Activity:
Output all of the records word for word and drop the images.

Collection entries
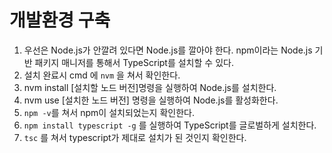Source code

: # 개발환경 구축
1. 우선은 Node.js가 안깔려 있다면 Node.js를 깔아야 한다. npm이라는 Node.js 기반 패키지 매니저를 통해서 TypeScript를 설치할 수 있다.
2. 설치 완료시 cmd 에 `nvm` 을 쳐서 확인한다.
3. nvm install [설치할 노드 버전]명령을 실행하여 Node.js를 설치한다.
4. nvm use [설치한 노드 버전] 명령을 실행하여 Node.js를 활성화한다.
5. `npm -v`를 쳐서 npm이 설치되었는지 확인한다.
6.  `npm install typescript -g` 를 실행하여 TypeScript를 글로벌하게 설치한다.
7.  `tsc` 를 쳐서 typescript가 제대로 설치가 된 것인지 확인한다.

Written answer:
Source code

: # 개발환경 구축
1. 우선은 Node.js가 안깔려 있다면 Node.js를 깔아야 한다. npm이라는 Node.js 기반 패키지 매니저를 통해서 TypeScript를 설치할 수 있다.
2. 설치 완료시 cmd 에 `nvm` 을 쳐서 확인한다.
3. nvm install [설치할 노드 버전]명령을 실행하여 Node.js를 설치한다.
4. nvm use [설치한 노드 버전] 명령을 실행하여 Node.js를 활성화한다.
5. `npm -v`를 쳐서 npm이 설치되었는지 확인한다.
6.  `npm install typescript -g` 를 실행하여 TypeScript를 글로벌하게 설치한다.
7.  `tsc` 를 쳐서 typescript가 제대로 설치가 된 것인지 확인한다.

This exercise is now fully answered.